== Work item ==
Beneath this line are the data; copy exactly the part of them that opens with the line containing "- 扒下尽可能多的charlie parker曲子" and closes with the line containing "- 全部都忘光了。。 要整理一下了", and only that part.

Saved data entries
* * * * * * *

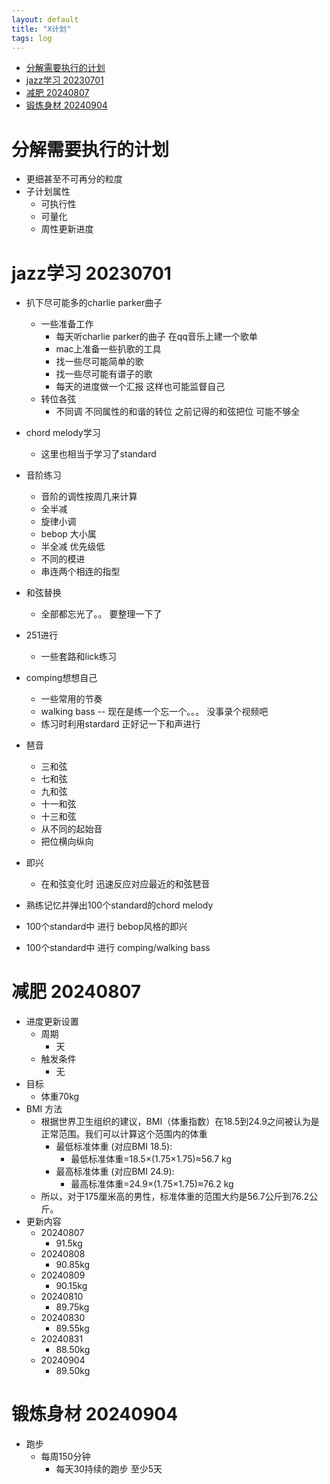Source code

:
 ```yaml
---
layout: default
title: "X计划"
tags: log
---
```

- [分解需要执行的计划](#分解需要执行的计划)
- [jazz学习 20230701](#jazz学习-20230701)
- [减肥 20240807](#减肥-20240807)
- [锻炼身材 20240904](#锻炼身材-20240904)

# 分解需要执行的计划
- 更细甚至不可再分的粒度
- 子计划属性
  - 可执行性 
  - 可量化
  - 周性更新进度
   
# jazz学习 20230701
- 扒下尽可能多的charlie parker曲子
  - 一些准备工作
    - 每天听charlie parker的曲子 在qq音乐上建一个歌单
    - mac上准备一些扒歌的工具
    - 找一些尽可能简单的歌
    - 找一些尽可能有谱子的歌
    - 每天的进度做一个汇报 这样也可能监督自己
  - 转位各弦
    - 不同调 不同属性的和谐的转位 之前记得的和弦把位 可能不够全 
- chord melody学习
  - 这里也相当于学习了standard
- 音阶练习
  - 音阶的调性按周几来计算
  - 全半减
  - 旋律小调
  - bebop 大小属
  - 半全减 优先级低
  - 不同的模进
  - 串连两个相连的指型
- 和弦替换
  - 全部都忘光了。。 要整理一下了
- 251进行
  - 一些套路和lick练习
- comping想想自己
  - 一些常用的节奏
  - walking bass -- 现在是练一个忘一个。。。 没事录个视频吧
  - 练习时利用stardard 正好记一下和声进行
- 琶音
  - 三和弦
  - 七和弦
  - 九和弦
  - 十一和弦
  - 十三和弦
  - 从不同的起始音
  - 把位横向纵向
- 即兴
  - 在和弦变化时 迅速反应对应最近的和弦琶音
 
- 熟练记忆并弹出100个standard的chord melody
- 100个standard中 进行 bebop风格的即兴 
- 100个standard中 进行 comping/walking bass


# 减肥 20240807
- 进度更新设置
  - 周期
    - 天
  - 触发条件
    - 无
- 目标
  - 体重70kg 
- BMI 方法
  - 根据世界卫生组织的建议，BMI（体重指数）在18.5到24.9之间被认为是正常范围。我们可以计算这个范围内的体重
    - 最低标准体重 (对应BMI 18.5):
      - 最低标准体重=18.5×(1.75×1.75)≈56.7 kg
    - 最高标准体重 (对应BMI 24.9):
      - 最高标准体重=24.9×(1.75×1.75)≈76.2 kg
  - 所以，对于175厘米高的男性，标准体重的范围大约是56.7公斤到76.2公斤。
- 更新内容
  - 20240807
    - 91.5kg
  - 20240808
    - 90.85kg
  - 20240809
    - 90.15kg
  - 20240810
    - 89.75kg
  - 20240830
    - 89.55kg
  - 20240831
    - 88.50kg
  - 20240904
    - 89.50kg

# 锻炼身材 20240904
- 跑步
  - 每周150分钟
    - 每天30持续的跑步 至少5天
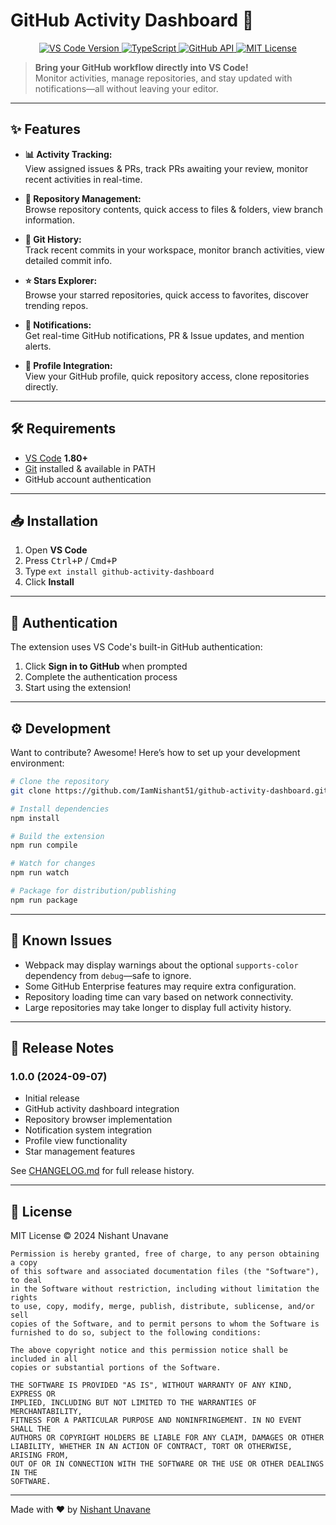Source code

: # GitHub Activity Dashboard 🚀

<p align="center">
  <a href="https://code.visualstudio.com/">
    <img src="https://img.shields.io/badge/VS_Code-1.80%2B-blue.svg" alt="VS Code Version">
  </a>
  <a href="https://www.typescriptlang.org/">
    <img src="https://img.shields.io/badge/TypeScript-007ACC?style=flat&logo=typescript&logoColor=white" alt="TypeScript">
  </a>
  <a href="https://docs.github.com/en/rest">
    <img src="https://img.shields.io/badge/GitHub-API-green.svg" alt="GitHub API">
  </a>
  <a href="LICENSE">
    <img src="https://img.shields.io/badge/License-MIT-yellow.svg" alt="MIT License">
  </a>
</p>

> **Bring your GitHub workflow directly into VS Code!**  
> Monitor activities, manage repositories, and stay updated with notifications—all without leaving your editor.

---

## ✨ Features

- **📊 Activity Tracking:**  
  View assigned issues & PRs, track PRs awaiting your review, monitor recent activities in real-time.

- **📂 Repository Management:**  
  Browse repository contents, quick access to files & folders, view branch information.

- **📜 Git History:**  
  Track recent commits in your workspace, monitor branch activities, view detailed commit info.

- **⭐ Stars Explorer:**  
  Browse your starred repositories, quick access to favorites, discover trending repos.

- **🔔 Notifications:**  
  Get real-time GitHub notifications, PR & Issue updates, and mention alerts.

- **👤 Profile Integration:**  
  View your GitHub profile, quick repository access, clone repositories directly.

---

## 🛠️ Requirements

- [VS Code](https://code.visualstudio.com/) **1.80+**
- [Git](https://git-scm.com/downloads) installed & available in PATH
- GitHub account authentication

---

## 📥 Installation

1. Open **VS Code**
2. Press <kbd>Ctrl+P</kbd> / <kbd>Cmd+P</kbd>
3. Type `ext install github-activity-dashboard`
4. Click **Install**

---

## 🔐 Authentication

The extension uses VS Code's built-in GitHub authentication:

1. Click **Sign in to GitHub** when prompted
2. Complete the authentication process
3. Start using the extension!

---

## ⚙️ Development

Want to contribute? Awesome! Here’s how to set up your development environment:

```bash
# Clone the repository
git clone https://github.com/IamNishant51/github-activity-dashboard.git

# Install dependencies
npm install

# Build the extension
npm run compile

# Watch for changes
npm run watch

# Package for distribution/publishing
npm run package
```

---

## 🐛 Known Issues

- Webpack may display warnings about the optional `supports-color` dependency from `debug`—safe to ignore.
- Some GitHub Enterprise features may require extra configuration.
- Repository loading time can vary based on network connectivity.
- Large repositories may take longer to display full activity history.

---

## 📝 Release Notes

### **1.0.0** (2024-09-07)
- Initial release
- GitHub activity dashboard integration
- Repository browser implementation
- Notification system integration
- Profile view functionality
- Star management features

See [CHANGELOG.md](CHANGELOG.md) for full release history.

---

## 📄 License

MIT License © 2024 Nishant Unavane

```
Permission is hereby granted, free of charge, to any person obtaining a copy
of this software and associated documentation files (the "Software"), to deal
in the Software without restriction, including without limitation the rights
to use, copy, modify, merge, publish, distribute, sublicense, and/or sell
copies of the Software, and to permit persons to whom the Software is
furnished to do so, subject to the following conditions:

The above copyright notice and this permission notice shall be included in all
copies or substantial portions of the Software.

THE SOFTWARE IS PROVIDED "AS IS", WITHOUT WARRANTY OF ANY KIND, EXPRESS OR
IMPLIED, INCLUDING BUT NOT LIMITED TO THE WARRANTIES OF MERCHANTABILITY,
FITNESS FOR A PARTICULAR PURPOSE AND NONINFRINGEMENT. IN NO EVENT SHALL THE
AUTHORS OR COPYRIGHT HOLDERS BE LIABLE FOR ANY CLAIM, DAMAGES OR OTHER
LIABILITY, WHETHER IN AN ACTION OF CONTRACT, TORT OR OTHERWISE, ARISING FROM,
OUT OF OR IN CONNECTION WITH THE SOFTWARE OR THE USE OR OTHER DEALINGS IN THE
SOFTWARE.
```
---

 Made with ❤️ by [Nishant Unavane](https://github.com/IamNishant51)

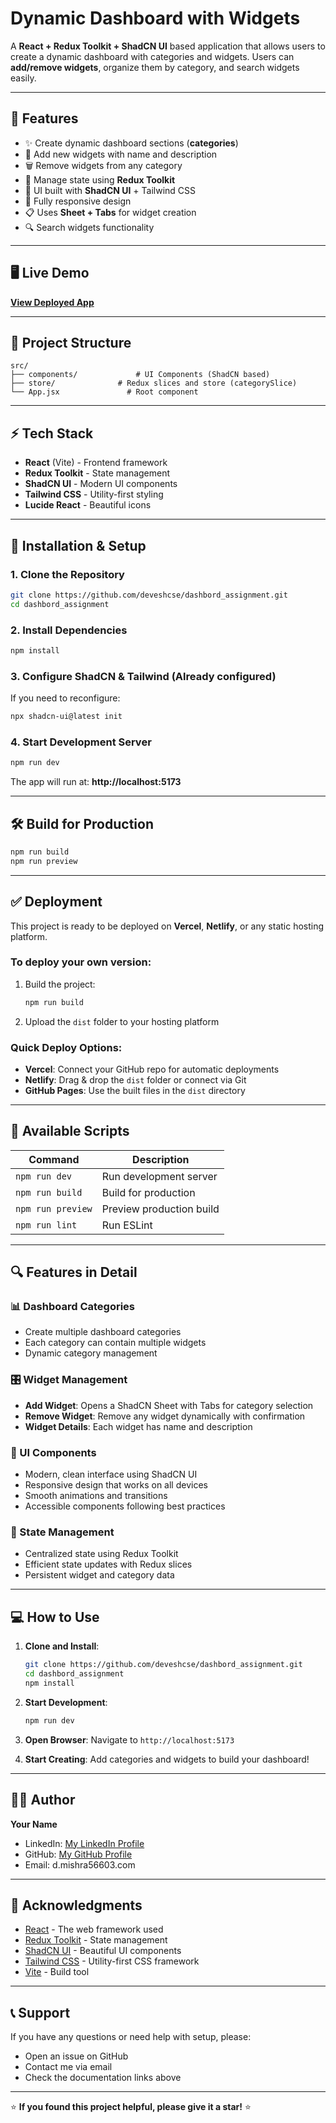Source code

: # Dynamic Dashboard with Widgets

A **React + Redux Toolkit + ShadCN UI** based application that allows users to create a dynamic dashboard with categories and widgets. Users can **add/remove widgets**, organize them by category, and search widgets easily.

---

## 🚀 Features

- ✨ Create dynamic dashboard sections (**categories**)
- 🎯 Add new widgets with name and description
- 🗑️ Remove widgets from any category
- 🔄 Manage state using **Redux Toolkit**
- 🎨 UI built with **ShadCN UI** + Tailwind CSS
- 📱 Fully responsive design
- 📋 Uses **Sheet + Tabs** for widget creation
- 🔍 Search widgets functionality

---

## 🖥️ Live Demo

[**View Deployed App**](https://categorydashboard.netlify.app/)

---

## 📂 Project Structure

```
src/
├── components/             # UI Components (ShadCN based)
├── store/              # Redux slices and store (categorySlice)
└── App.jsx               # Root component
```

---

## ⚡ Tech Stack

- **React** (Vite) - Frontend framework
- **Redux Toolkit** - State management
- **ShadCN UI** - Modern UI components
- **Tailwind CSS** - Utility-first styling
- **Lucide React** - Beautiful icons

---

## 🔧 Installation & Setup

### 1. Clone the Repository

```bash
git clone https://github.com/deveshcse/dashbord_assignment.git
cd dashbord_assignment
```

### 2. Install Dependencies

```bash
npm install
```

### 3. Configure ShadCN & Tailwind (Already configured)

If you need to reconfigure:

```bash
npx shadcn-ui@latest init
```

### 4. Start Development Server

```bash
npm run dev
```

The app will run at: **http://localhost:5173**

---

## 🛠️ Build for Production

```bash
npm run build
npm run preview
```

---

## ✅ Deployment

This project is ready to be deployed on **Vercel**, **Netlify**, or any static hosting platform.

### To deploy your own version:

1. Build the project:
   ```bash
   npm run build
   ```

2. Upload the `dist` folder to your hosting platform

### Quick Deploy Options:

- **Vercel**: Connect your GitHub repo for automatic deployments
- **Netlify**: Drag & drop the `dist` folder or connect via Git
- **GitHub Pages**: Use the built files in the `dist` directory

---

## 📜 Available Scripts

| Command | Description |
|---------|-------------|
| `npm run dev` | Run development server |
| `npm run build` | Build for production |
| `npm run preview` | Preview production build |
| `npm run lint` | Run ESLint |

---

## 🔍 Features in Detail

### 📊 Dashboard Categories
- Create multiple dashboard categories
- Each category can contain multiple widgets
- Dynamic category management

### 🎛️ Widget Management
- **Add Widget**: Opens a ShadCN Sheet with Tabs for category selection
- **Remove Widget**: Remove any widget dynamically with confirmation
- **Widget Details**: Each widget has name and description

### 🎨 UI Components
- Modern, clean interface using ShadCN UI
- Responsive design that works on all devices
- Smooth animations and transitions
- Accessible components following best practices

### 🔄 State Management
- Centralized state using Redux Toolkit
- Efficient state updates with Redux slices
- Persistent widget and category data

---

## 💻 How to Use

1. **Clone and Install**:
   ```bash
   git clone https://github.com/deveshcse/dashbord_assignment.git
   cd dashbord_assignment
   npm install
   ```

2. **Start Development**:
   ```bash
   npm run dev
   ```

3. **Open Browser**: Navigate to `http://localhost:5173`

4. **Start Creating**: Add categories and widgets to build your dashboard!

---

## 👨‍💻 Author

**Your Name**
- LinkedIn: [My LinkedIn Profile](https://www.linkedin.com/in/deveshcse/)
- GitHub: [My GitHub Profile](https://github.com/deveshcse/)
- Email: d.mishra56603.com

---

## 🙏 Acknowledgments

- [React](https://reactjs.org/) - The web framework used
- [Redux Toolkit](https://redux-toolkit.js.org/) - State management
- [ShadCN UI](https://ui.shadcn.com/) - Beautiful UI components
- [Tailwind CSS](https://tailwindcss.com/) - Utility-first CSS framework
- [Vite](https://vitejs.dev/) - Build tool

---

## 📞 Support

If you have any questions or need help with setup, please:
- Open an issue on GitHub
- Contact me via email
- Check the documentation links above

---

⭐ **If you found this project helpful, please give it a star!** ⭐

* * * * * * *

== Written reply ==
- 扒下尽可能多的charlie parker曲子
  - 一些准备工作
    - 每天听charlie parker的曲子 在qq音乐上建一个歌单
    - mac上准备一些扒歌的工具
    - 找一些尽可能简单的歌
    - 找一些尽可能有谱子的歌
    - 每天的进度做一个汇报 这样也可能监督自己
  - 转位各弦
    - 不同调 不同属性的和谐的转位 之前记得的和弦把位 可能不够全 
- chord melody学习
  - 这里也相当于学习了standard
- 音阶练习
  - 音阶的调性按周几来计算
  - 全半减
  - 旋律小调
  - bebop 大小属
  - 半全减 优先级低
  - 不同的模进
  - 串连两个相连的指型
- 和弦替换
  - 全部都忘光了。。 要整理一下了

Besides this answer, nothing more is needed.